The old real estate saw—that the business is all about three things: location, location, location—never seems truer, or rings more false (more on this in a minute), than it does in 2017.
Location is critical. There’s no question about it. Manhattan is only so big—everybody says so.
This wisdom has drawn in a lot of players that traditionally have steered clear of our humble island. A Japanese telecom billionaire (Masayoshi Son) last year made a $3.3 billion purchase of Fortress Investment Group. We felt that was a bold enough move to warrant a place on our list. Sam Zell of Equity International has long been associated with Chicago, but the real estate magnate hasn’t exactly steered clear of Gotham. (The guy owns 10,632 apartments, for god’s sake!) So we made him No. 17. Donald Bren of the Irvine Company is a force of nature on the West Coast, with a net worth of $15.2 billion, according to last year’s Forbes list, but he also owns 97 percent of the MetLife Building. This fact alone makes him sine qua non a player in New York. Welcome to the list, Don.

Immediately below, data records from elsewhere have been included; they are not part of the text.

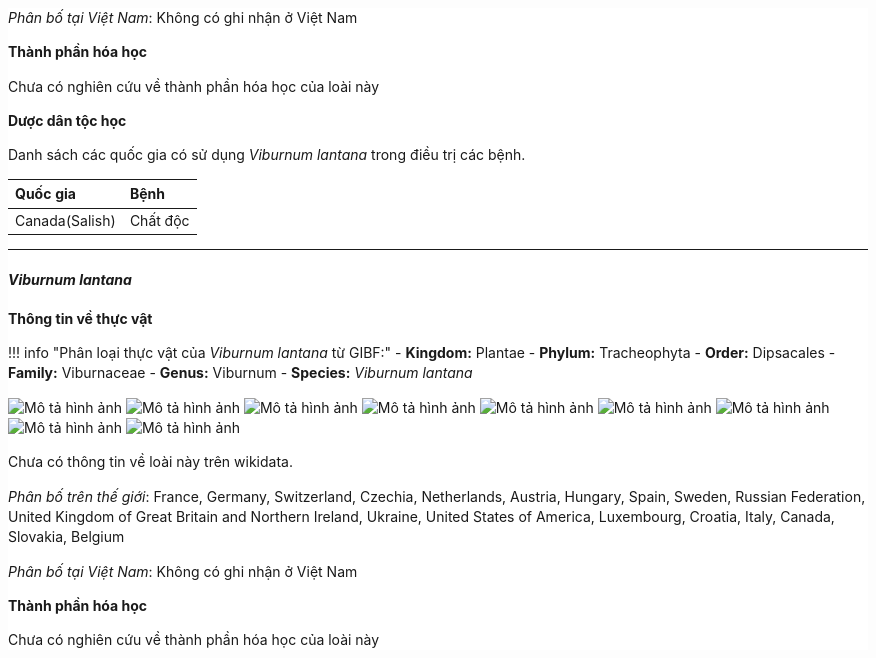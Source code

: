 *Phân bố tại Việt Nam*: Không có ghi nhận ở Việt Nam

**Thành phần hóa học**
        

Chưa có nghiên cứu về thành phần hóa học của loài này


**Dược dân tộc học**

Danh sách các quốc gia có sử dụng *Viburnum lantana* trong điều trị các bệnh. 

| Quốc gia       | Bệnh     |
|:---------------|:---------|
| Canada(Salish) | Chất độc |



---      
#### *Viburnum lantana*
**Thông tin về thực vật**

!!! info "Phân loại thực vật của *Viburnum lantana* từ GIBF:"
    - **Kingdom:** Plantae
    - **Phylum:** Tracheophyta
    - **Order:** Dipsacales
    - **Family:** Viburnaceae
    - **Genus:** Viburnum
    - **Species:** *Viburnum lantana*

<img src="https://inaturalist-open-data.s3.amazonaws.com/photos/344285512/original.jpeg" alt="Mô tả hình ảnh" width="100" height="100">
<img src="https://inaturalist-open-data.s3.amazonaws.com/photos/344550766/original.jpg" alt="Mô tả hình ảnh" width="100" height="100">
<img src="https://inaturalist-open-data.s3.amazonaws.com/photos/344550749/original.jpg" alt="Mô tả hình ảnh" width="100" height="100">
<img src="https://inaturalist-open-data.s3.amazonaws.com/photos/344671943/original.jpg" alt="Mô tả hình ảnh" width="100" height="100">
<img src="https://inaturalist-open-data.s3.amazonaws.com/photos/345362190/original.jpg" alt="Mô tả hình ảnh" width="100" height="100">
<img src="https://inaturalist-open-data.s3.amazonaws.com/photos/345362205/original.jpg" alt="Mô tả hình ảnh" width="100" height="100">
<img src="https://inaturalist-open-data.s3.amazonaws.com/photos/345362199/original.jpg" alt="Mô tả hình ảnh" width="100" height="100">
<img src="https://inaturalist-open-data.s3.amazonaws.com/photos/345531047/original.jpeg" alt="Mô tả hình ảnh" width="100" height="100">
<img src="https://inaturalist-open-data.s3.amazonaws.com/photos/345520253/original.jpeg" alt="Mô tả hình ảnh" width="100" height="100"> 

Chưa có thông tin về loài này trên wikidata.

*Phân bố trên thế giới*: France, Germany, Switzerland, Czechia, Netherlands, Austria, Hungary, Spain, Sweden, Russian Federation, United Kingdom of Great Britain and Northern Ireland, Ukraine, United States of America, Luxembourg, Croatia, Italy, Canada, Slovakia, Belgium

*Phân bố tại Việt Nam*: Không có ghi nhận ở Việt Nam

**Thành phần hóa học**
        

Chưa có nghiên cứu về thành phần hóa học của loài này
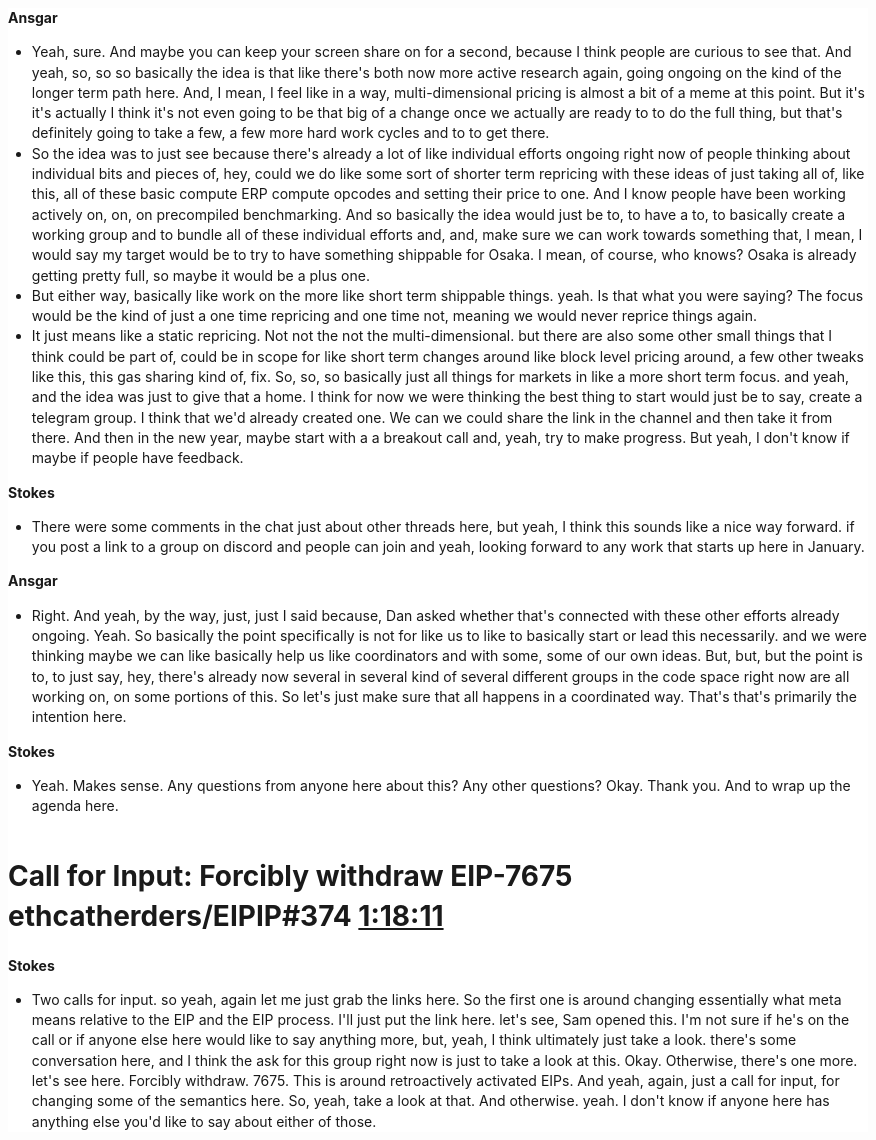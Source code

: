 **Ansgar**
* Yeah, sure. And maybe you can keep your screen share on for a second, because I think people are curious to see that. And yeah, so, so so basically the idea is that like there's both now more active research again, going ongoing on the kind of the longer term path here. And, I mean, I feel like in a way, multi-dimensional pricing is almost a bit of a meme at this point. But it's it's actually I think it's not even going to be that big of a change once we actually are ready to to do the full thing, but that's definitely going to take a few, a few more hard work cycles and to to get there.
* So the idea was to just see because there's already a lot of like individual efforts ongoing right now of people thinking about individual bits and pieces of, hey, could we do like some sort of shorter term repricing with these ideas of just taking all of, like this, all of these basic compute ERP compute opcodes and setting their price to one. And I know people have been working actively on, on, on precompiled benchmarking. And so basically the idea would just be to, to have a to, to basically create a working group and to bundle all of these individual efforts and, and, make sure we can work towards something that, I mean, I would say my target would be to try to have something shippable for Osaka. I mean, of course, who knows? Osaka is already getting pretty full, so maybe it would be a plus one.
* But either way, basically like work on the more like short term shippable things. yeah. Is that what you were saying? The focus would be the kind of just a one time repricing and one time not, meaning we would never reprice things again.
* It just means like a static repricing. Not not the not the multi-dimensional. but there are also some other small things that I think could be part of, could be in scope for like short term changes around like block level pricing around, a few other tweaks like this, this gas sharing kind of, fix. So, so, so basically just all things for markets in like a more short term focus. and yeah, and the idea was just to give that a home. I think for now we were thinking the best thing to start would just be to say, create a telegram group. I think that we'd already created one. We can we could share the link in the channel and then take it from there. And then in the new year, maybe start with a a breakout call and, yeah, try to make progress. But yeah, I don't know if maybe if people have feedback.

**Stokes**
* There were some comments in the chat just about other threads here, but yeah, I think this sounds like a nice way forward. if you post a link to a group on discord and people can join and yeah, looking forward to any work that starts up here in January. 

**Ansgar**
* Right. And yeah, by the way, just, just I said because, Dan asked whether that's connected with these other efforts already ongoing. Yeah. So basically the point specifically is not for like us to like to basically start or lead this necessarily. and we were thinking maybe we can like basically help us like coordinators and with some, some of our own ideas. But, but, but the point is to, to just say, hey, there's already now several in several kind of several different groups in the code space right now are all working on, on some portions of this. So let's just make sure that all happens in a coordinated way. That's that's primarily the intention here. 

**Stokes**
* Yeah. Makes sense. Any questions from anyone here about this? Any other questions? Okay. Thank you. And to wrap up the agenda here. 

# Call for Input: Forcibly withdraw EIP-7675 ethcatherders/EIPIP#374 [1:18:11](https://youtu.be/XtdJ2G8yST4?t=4691)
**Stokes**
* Two calls for input. so yeah, again let me just grab the links here. So the first one is around changing essentially what meta means relative to the EIP and the EIP process. I'll just put the link here. let's see, Sam opened this. I'm not sure if he's on the call or if anyone else here would like to say anything more, but, yeah, I think ultimately just take a look. there's some conversation here, and I think the ask for this group right now is just to take a look at this. Okay. Otherwise, there's one more. let's see here. Forcibly withdraw. 7675. This is around retroactively activated EIPs. And yeah, again, just a call for input, for changing some of the semantics here. So, yeah, take a look at that. And otherwise. yeah. I don't know if anyone here has anything else you'd like to say about either of those.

The flip side of this is that more and more New Yorkers look at the national real estate scene as a whole when making their purchasing, lending and development decisions. This is why the “location” mantra feels a little hollow. (If the whole damn country is an exciting location, then no place is exciting.)
For this reason, we felt that a great real estate investment trust like Forest City Ratner Companies should be represented by MaryAnne Gilmartin (who runs operations in New York) and be joined for the first time by David LaRue who runs the outfit nationally.

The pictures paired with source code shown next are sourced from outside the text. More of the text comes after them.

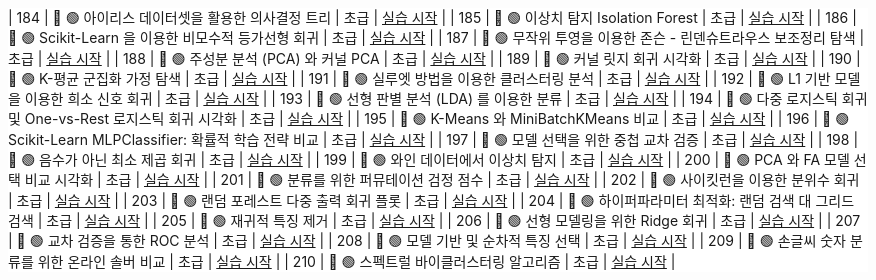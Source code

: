 |      184 | 📖 🟢 아이리스 데이터셋을 활용한 의사결정 트리                    | 초급     | <a target='_blank' href='https://labex.io/ko/tutorials/ml-decision-trees-on-iris-dataset-49167'>실습 시작</a>                                   |
|      185 | 📖 🟢 이상치 탐지 Isolation Forest                                | 초급     | <a target='_blank' href='https://labex.io/ko/tutorials/ml-anomaly-detection-with-isolation-forest-49171'>실습 시작</a>                          |
|      186 | 📖 🟢 Scikit-Learn 을 이용한 비모수적 등가선형 회귀               | 초급     | <a target='_blank' href='https://labex.io/ko/tutorials/ml-nonparametric-isotonic-regression-with-scikit-learn-49172'>실습 시작</a>              |
|      187 | 📖 🟢 무작위 투영을 이용한 존슨 - 린덴슈트라우스 보조정리 탐색    | 초급     | <a target='_blank' href='https://labex.io/ko/tutorials/ml-exploring-johnson-lindenstrauss-lemma-with-random-projections-49174'>실습 시작</a>    |
|      188 | 📖 🟢 주성분 분석 (PCA) 와 커널 PCA                               | 초급     | <a target='_blank' href='https://labex.io/ko/tutorials/ml-principal-component-analysis-with-kernel-pca-49177'>실습 시작</a>                     |
|      189 | 📖 🟢 커널 릿지 회귀 시각화                                       | 초급     | <a target='_blank' href='https://labex.io/ko/tutorials/ml-plot-kernel-ridge-regression-49178'>실습 시작</a>                                     |
|      190 | 📖 🟢 K-평균 군집화 가정 탐색                                     | 초급     | <a target='_blank' href='https://labex.io/ko/tutorials/ml-exploring-k-means-clustering-assumptions-49179'>실습 시작</a>                         |
|      191 | 📖 🟢 실루엣 방법을 이용한 클러스터링 분석                        | 초급     | <a target='_blank' href='https://labex.io/ko/tutorials/ml-clustering-analysis-with-silhouette-method-49182'>실습 시작</a>                       |
|      192 | 📖 🟢 L1 기반 모델을 이용한 희소 신호 회귀                        | 초급     | <a target='_blank' href='https://labex.io/ko/tutorials/ml-sparse-signal-regression-with-l1-based-models-49187'>실습 시작</a>                    |
|      193 | 📖 🟢 선형 판별 분석 (LDA) 를 이용한 분류                         | 초급     | <a target='_blank' href='https://labex.io/ko/tutorials/ml-linear-discriminant-analysis-for-classification-49194'>실습 시작</a>                  |
|      194 | 📖 🟢 다중 로지스틱 회귀 및 One-vs-Rest 로지스틱 회귀 시각화      | 초급     | <a target='_blank' href='https://labex.io/ko/tutorials/ml-plot-multinomial-and-one-vs-rest-logistic-regression-49203'>실습 시작</a>             |
|      195 | 📖 🟢 K-Means 와 MiniBatchKMeans 비교                             | 초급     | <a target='_blank' href='https://labex.io/ko/tutorials/ml-comparing-k-means-and-minibatchkmeans-49212'>실습 시작</a>                            |
|      196 | 📖 🟢 Scikit-Learn MLPClassifier: 확률적 학습 전략 비교           | 초급     | <a target='_blank' href='https://labex.io/ko/tutorials/ml-scikit-learn-mlpclassifier-stochastic-learning-strategies-49215'>실습 시작</a>        |
|      197 | 📖 🟢 모델 선택을 위한 중첩 교차 검증                             | 초급     | <a target='_blank' href='https://labex.io/ko/tutorials/ml-nested-cross-validation-for-model-selection-49227'>실습 시작</a>                      |
|      198 | 📖 🟢 음수가 아닌 최소 제곱 회귀                                  | 초급     | <a target='_blank' href='https://labex.io/ko/tutorials/ml-non-negative-least-squares-regression-49228'>실습 시작</a>                            |
|      199 | 📖 🟢 와인 데이터에서 이상치 탐지                                 | 초급     | <a target='_blank' href='https://labex.io/ko/tutorials/ml-detecting-outliers-in-wine-data-49237'>실습 시작</a>                                  |
|      200 | 📖 🟢 PCA 와 FA 모델 선택 비교 시각화                             | 초급     | <a target='_blank' href='https://labex.io/ko/tutorials/ml-plot-pca-vs-fa-model-selection-49241'>실습 시작</a>                                   |
|      201 | 📖 🟢 분류를 위한 퍼뮤테이션 검정 점수                            | 초급     | <a target='_blank' href='https://labex.io/ko/tutorials/ml-permutation-test-score-for-classification-49246'>실습 시작</a>                        |
|      202 | 📖 🟢 사이킷런을 이용한 분위수 회귀                               | 초급     | <a target='_blank' href='https://labex.io/ko/tutorials/ml-quantile-regression-with-scikit-learn-49251'>실습 시작</a>                            |
|      203 | 📖 🟢 랜덤 포레스트 다중 출력 회귀 플롯                           | 초급     | <a target='_blank' href='https://labex.io/ko/tutorials/ml-plot-random-forest-regression-multioutput-49254'>실습 시작</a>                        |
|      204 | 📖 🟢 하이퍼파라미터 최적화: 랜덤 검색 대 그리드 검색             | 초급     | <a target='_blank' href='https://labex.io/ko/tutorials/ml-hyperparameter-optimization-randomized-search-vs-grid-search-49256'>실습 시작</a>     |
|      205 | 📖 🟢 재귀적 특징 제거                                            | 초급     | <a target='_blank' href='https://labex.io/ko/tutorials/ml-recursive-feature-elimination-49267'>실습 시작</a>                                    |
|      206 | 📖 🟢 선형 모델링을 위한 Ridge 회귀                               | 초급     | <a target='_blank' href='https://labex.io/ko/tutorials/ml-ridge-regression-for-linear-modeling-49269'>실습 시작</a>                             |
|      207 | 📖 🟢 교차 검증을 통한 ROC 분석                                   | 초급     | <a target='_blank' href='https://labex.io/ko/tutorials/ml-roc-with-cross-validation-49273'>실습 시작</a>                                        |
|      208 | 📖 🟢 모델 기반 및 순차적 특징 선택                               | 초급     | <a target='_blank' href='https://labex.io/ko/tutorials/ml-model-based-and-sequential-feature-selection-49279'>실습 시작</a>                     |
|      209 | 📖 🟢 손글씨 숫자 분류를 위한 온라인 솔버 비교                    | 초급     | <a target='_blank' href='https://labex.io/ko/tutorials/ml-comparing-online-solvers-for-handwritten-digit-classification-49286'>실습 시작</a>    |
|      210 | 📖 🟢 스펙트럴 바이클러스터링 알고리즘                            | 초급     | <a target='_blank' href='https://labex.io/ko/tutorials/ml-spectral-biclustering-algorithm-49300'>실습 시작</a>                                  |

Dan Gilbert, who made a fortune with Quicken Loans, has very little to do with New York, but his Bedrock development firm is rebuilding Detroit; what he’s doing has made Motor City a far more attractive place for national real estate players like HFZ Capital Group and Lightstone. We felt that warranted a place on the list.

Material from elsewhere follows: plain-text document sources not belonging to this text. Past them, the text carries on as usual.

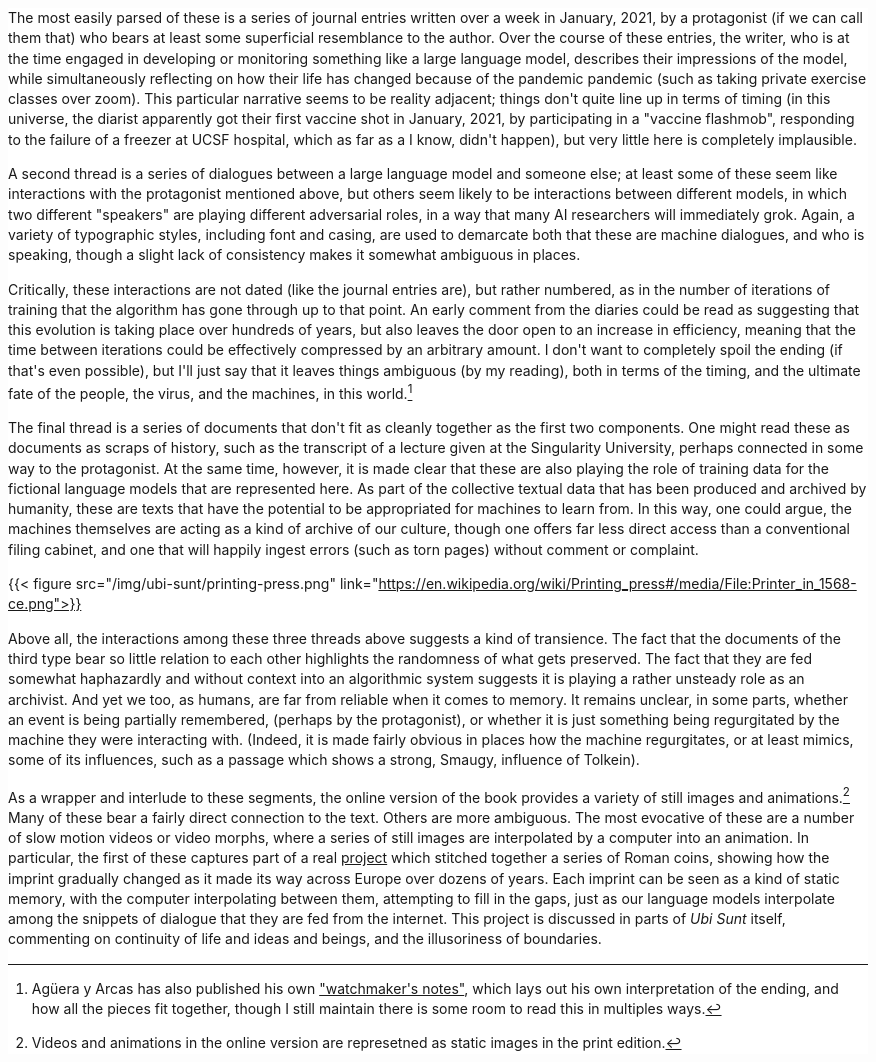 The most easily parsed of these is a series of journal entries written over a week in January, 2021, by a protagonist (if we can call them that) who bears at least some superficial resemblance to the author. Over the course of these entries, the writer, who is at the time engaged in developing or monitoring something like a large language model, describes their impressions of the model, while simultaneously reflecting on how their life has changed because of the pandemic pandemic (such as taking private exercise classes over zoom). This particular narrative seems to be reality adjacent; things don't quite line up in terms of timing (in this universe, the diarist apparently got their first vaccine shot in January, 2021, by participating in a "vaccine flashmob", responding to the failure of a freezer at UCSF hospital, which as far as a I know, didn't happen), but very little here is completely implausible.

A second thread is a series of dialogues between a large language model and someone else; at least some of these seem like interactions with the protagonist mentioned above, but others seem likely to be interactions between different models, in which two different "speakers" are playing different adversarial roles, in a way that many AI researchers will immediately grok. Again, a variety of typographic styles, including font and casing, are used to demarcate both that these are machine dialogues, and who is speaking, though a slight lack of consistency makes it somewhat ambiguous in places.

Critically, these interactions are not dated (like the journal entries are), but rather numbered, as in the number of iterations of training that the algorithm has gone through up to that point. An early comment from the diaries could be read as suggesting that this evolution is taking place over hundreds of years, but also leaves the door open to an increase in efficiency, meaning that the time between iterations could be effectively compressed by an arbitrary amount. I don't want to completely spoil the ending (if that's even possible), but I'll just say that it leaves things ambiguous (by my reading), both in terms of the timing, and the ultimate fate of the people, the virus, and the machines, in this world.[^2] 

The final thread is a series of documents that don't fit as cleanly together as the first two components. One might read these as documents as scraps of history, such as the transcript of a lecture given at the Singularity University, perhaps connected in some way to the protagonist. At the same time, however, it is made clear that these are also playing the role of training data for the fictional language models that are represented here. As part of the collective textual data that has been produced and archived by humanity, these are texts that have the potential to be appropriated for machines to learn from. In this way, one could argue, the machines themselves are acting as a kind of archive of our culture, though one offers far less direct access than a conventional filing cabinet, and one that will happily ingest errors (such as torn pages) without comment or complaint.

{{< figure src="/img/ubi-sunt/printing-press.png" link="https://en.wikipedia.org/wiki/Printing_press#/media/File:Printer_in_1568-ce.png">}}


Above all, the interactions among these three threads above suggests a kind of transience. The fact that the documents of the third type bear so little relation to each other highlights the randomness of what gets preserved. The fact that they are fed somewhat haphazardly and without context into an algorithmic system suggests it is playing a rather unsteady role as an archivist. And yet we too, as humans, are far from reliable when it comes to memory. It remains unclear, in some parts, whether an event is being partially remembered, (perhaps by the protagonist), or whether it is just something being regurgitated by the machine they were interacting with. (Indeed, it is made fairly obvious in places how the machine regurgitates, or at least mimics, some of its influences, such as a passage which shows a strong, Smaugy, influence of Tolkein).

As a wrapper and interlude to these segments, the online version of the book provides a variety of still images and animations.[^3] Many of these bear a fairly direct connection to the text. Others are more ambiguous. The most evocative of these are a number of slow motion videos or video morphs, where a series of still images are interpolated by a computer into an animation. In particular, the first of these captures part of a real [project](https://nightfirefilms.org/transfigurations/) which stitched together a series of Roman coins, showing how the imprint gradually changed as it made its way across Europe over dozens of years. Each imprint can be seen as a kind of static memory, with the computer interpolating between them, attempting to fill in the gaps, just as our language models interpolate among the snippets of dialogue that they are fed from the internet. This project is discussed in parts of _Ubi Sunt_ itself, commenting on continuity of life and ideas and beings, and the illusoriness of boundaries.


[^1]: However, it is worth remembering that authors often don't get to write their own headlines.
[^2]: Agüera y Arcas has also published his own ["watchmaker's notes"](https://medium.com/@blaisea/ubi-sunt-watchmakers-notes-ca6a3079103d), which lays out his own interpretation of the ending, and how all the pieces fit together, though I still maintain there is some room to read this in multiples ways.
[^3]: Videos and animations in the online version are represetned as static images in the print edition.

Florida is a market almost as important to New Yorkers as Queens is—so why shouldn’t Jorge Pérez of Related Group be on the list? He is now.
Naturally, some of the new names are New Yorkers who keep their business strictly within the confines of the city. Ofer Cohen’s TerraCRG has been on a tear in Brooklyn; Cohen earned his place. Gary LaBarbera is the head of the building and construction trades council during a construction boom—naturally he should be on the list. The Port Authority of New York & New Jersey is undertaking billions of dollars worth of transportation and infrastructure projects; it would have been malpractice to leave Pat Foye and John Degnan off the list.
And, of course, we had to add one name out of San Francisco who has been turning things upside down for hoteliers in New York, California and everywhere else: Brian Chesky, the founder of Airbnb. You’re on the list, Brian, but we can’t be held responsible for anything that Barry Sternlicht does to you at Power 100’s gala this summer.